Saturday, 10 November 2012

Robot and Frank: Movie Review

Robot and Frank: Movie Review


Cast: Frank Langella, Susan Sarandon, James Marsden, Liv Tyler, Jeremy Sisto, Voice of Peter Sarsgaard
Director: Jake Schreier

Sometime in the very near future, robots live among us as carers for the elderly.

Ageing ex-convict and thief, Frank (Frank Langella) lives alone away from his family and is starting to show severe signs of mental deterioration and dementia.

When his son Hunter (Marsden) visits, he's so shocked by how quickly his father is sliding into dementia, that he gives him a robot to help him with the daily life.

Initially reticent to bond with the robot butler or allow it to help at all, Frank begins to warm to it, when it helps him shoplift. That plants a seed within Frank's mind, and soon, he's back to planning heists with his electronic pal, who believes that the work Frank's doing is aiding his memory.

Frank turns his attention to stealing a book from the local library, Don Quixote run by Susan Sarandon's head librarian, Jennifer. Mainly because the library's being closed down, the books phased out and stored electronically, something which Frank doesn't agree with.

However, Frank's soon looking to carry off an even bigger heist with his robot chum....

Robot and Frank is a saccharine movie with a simple story and thankfully, a masterclass of acting as its central performance.
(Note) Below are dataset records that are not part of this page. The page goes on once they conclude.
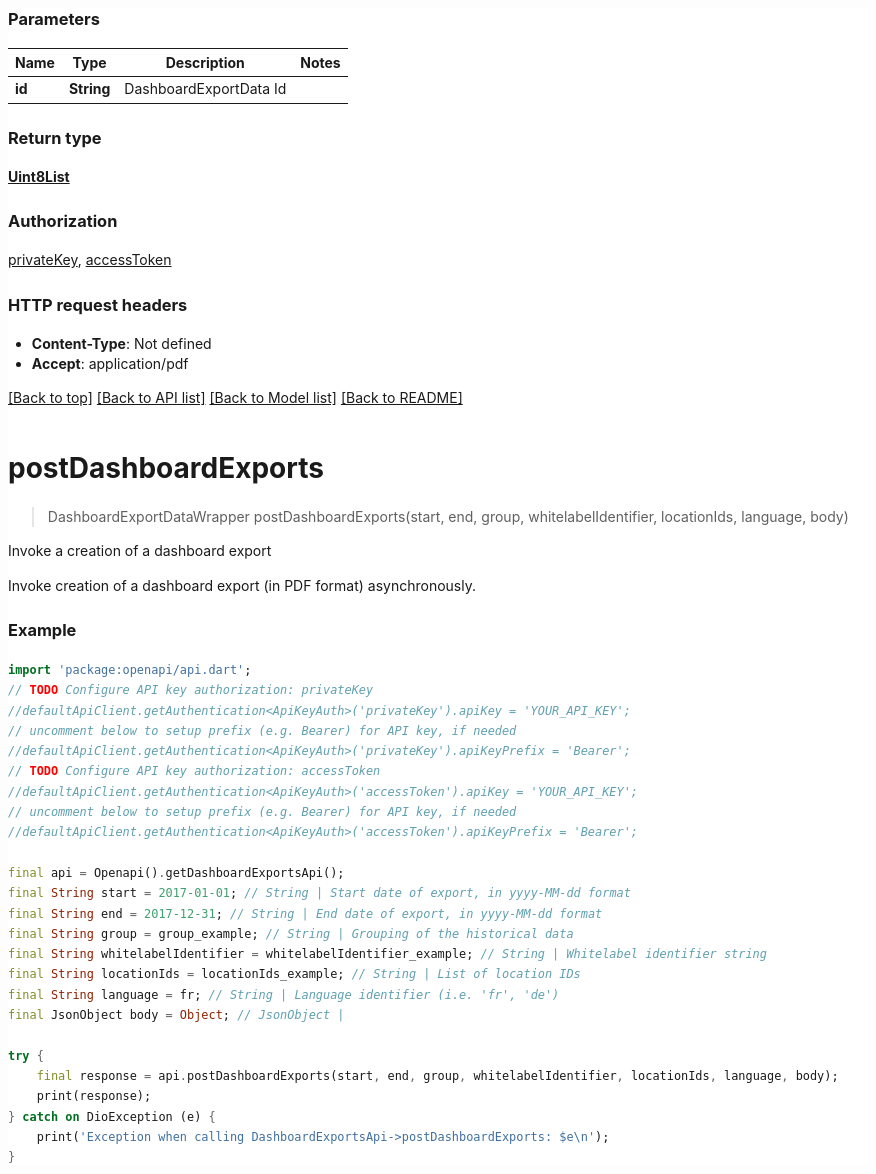 ### Parameters

Name | Type | Description  | Notes
------------- | ------------- | ------------- | -------------
 **id** | **String**| DashboardExportData Id | 

### Return type

[**Uint8List**](Uint8List.md)

### Authorization

[privateKey](../README.md#privateKey), [accessToken](../README.md#accessToken)

### HTTP request headers

 - **Content-Type**: Not defined
 - **Accept**: application/pdf

[[Back to top]](#) [[Back to API list]](../README.md#documentation-for-api-endpoints) [[Back to Model list]](../README.md#documentation-for-models) [[Back to README]](../README.md)

# **postDashboardExports**
> DashboardExportDataWrapper postDashboardExports(start, end, group, whitelabelIdentifier, locationIds, language, body)

Invoke a creation of a dashboard export

Invoke creation of a dashboard export (in PDF format) asynchronously.

### Example
```dart
import 'package:openapi/api.dart';
// TODO Configure API key authorization: privateKey
//defaultApiClient.getAuthentication<ApiKeyAuth>('privateKey').apiKey = 'YOUR_API_KEY';
// uncomment below to setup prefix (e.g. Bearer) for API key, if needed
//defaultApiClient.getAuthentication<ApiKeyAuth>('privateKey').apiKeyPrefix = 'Bearer';
// TODO Configure API key authorization: accessToken
//defaultApiClient.getAuthentication<ApiKeyAuth>('accessToken').apiKey = 'YOUR_API_KEY';
// uncomment below to setup prefix (e.g. Bearer) for API key, if needed
//defaultApiClient.getAuthentication<ApiKeyAuth>('accessToken').apiKeyPrefix = 'Bearer';

final api = Openapi().getDashboardExportsApi();
final String start = 2017-01-01; // String | Start date of export, in yyyy-MM-dd format
final String end = 2017-12-31; // String | End date of export, in yyyy-MM-dd format
final String group = group_example; // String | Grouping of the historical data
final String whitelabelIdentifier = whitelabelIdentifier_example; // String | Whitelabel identifier string
final String locationIds = locationIds_example; // String | List of location IDs
final String language = fr; // String | Language identifier (i.e. 'fr', 'de')
final JsonObject body = Object; // JsonObject | 

try {
    final response = api.postDashboardExports(start, end, group, whitelabelIdentifier, locationIds, language, body);
    print(response);
} catch on DioException (e) {
    print('Exception when calling DashboardExportsApi->postDashboardExports: $e\n');
}
```
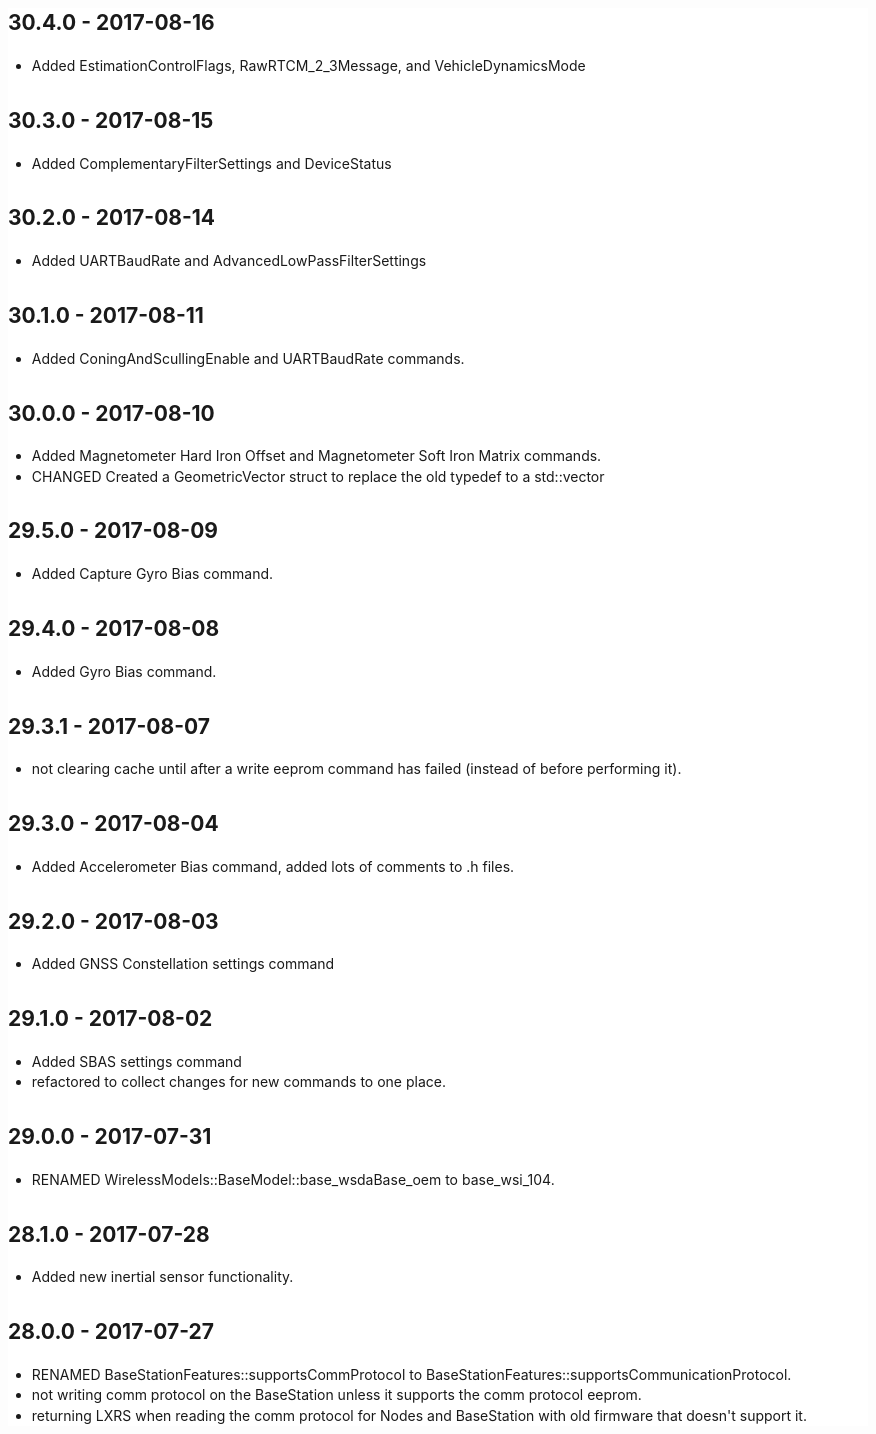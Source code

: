 ## 30.4.0 - 2017-08-16
- Added EstimationControlFlags, RawRTCM_2_3Message, and VehicleDynamicsMode

## 30.3.0 - 2017-08-15
- Added ComplementaryFilterSettings and DeviceStatus

## 30.2.0 - 2017-08-14
- Added UARTBaudRate and AdvancedLowPassFilterSettings

## 30.1.0 - 2017-08-11
- Added ConingAndScullingEnable and UARTBaudRate commands.

## 30.0.0 - 2017-08-10
- Added Magnetometer Hard Iron Offset and Magnetometer Soft Iron Matrix commands.
- CHANGED Created a GeometricVector struct to replace the old typedef to a std::vector<float>

## 29.5.0 - 2017-08-09
- Added Capture Gyro Bias command.

## 29.4.0 - 2017-08-08
- Added Gyro Bias command.

## 29.3.1 - 2017-08-07
- not clearing cache until after a write eeprom command has failed (instead of before performing it).

## 29.3.0 - 2017-08-04
- Added Accelerometer Bias command, added lots of comments to .h files.

## 29.2.0 - 2017-08-03
- Added GNSS Constellation settings command

## 29.1.0 - 2017-08-02
- Added SBAS settings command
- refactored to collect changes for new commands to one place.

## 29.0.0 - 2017-07-31
- RENAMED WirelessModels::BaseModel::base_wsdaBase_oem to base_wsi_104.

## 28.1.0 - 2017-07-28
- Added new inertial sensor functionality.

## 28.0.0 - 2017-07-27
- RENAMED BaseStationFeatures::supportsCommProtocol to BaseStationFeatures::supportsCommunicationProtocol.
- not writing comm protocol on the BaseStation unless it supports the comm protocol eeprom.
- returning LXRS when reading the comm protocol for Nodes and BaseStation with old firmware that doesn't support it.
Frank Langella is mightily impressive as the ex-con whose life is falling apart around him but who refuses to acknowledge that it's happening. He gives a great turn in this character piece, as a man who's fighting against the tides of time and winds of change - as well as with the loss of his memory and life as he knows it. Combined with a twinkle in his eye when planning the heists with the Peter Sarsgaard voiced caretaker robot, Langella is compelling, humbling and touching from beginning to end - in fact, you can't help but empathise with him right away.

Sarsgaard channels HAL from 2001: A Space Odyssey in terms of vocal performance from the white lego  legged style robot - a sort of space-helmeted white-washed Twiki from Buck Rogers; a sympathetic Sarandon works well in her all too brief scenes (the reasons for which become clear at the end) and Marsden and a principled and lecturey Tyler do wonders with their estranged siblings, who share different views on the place of robots within society.

There's also a humorous script at play too - with some laughs coming from the most unexpected of places; a pair of robots, when forced to interact, intone that they "are functioning normally" when asked how they are; Sarandon's library robot is named Mr Darcy; the script is deft at throwing in great one liners as well as oddities to show how Frank's starting to disconnect from the present and becoming confused with the new technology.

At the end of the day, Robot and Frank is a charmingly slight heart-warming affair, a buddy film which is original and novel despite its cutesy rose tinted view and occasional narrative flimsiness here and there. On a thematic par with Martin Landau's turn in Lovely, Still from 2008, Robot and Frank has a masterclass of acting from an impeccable Langella which keeps you engaged from beginning to end as well as offering a tantalising "what if" look into a potential future.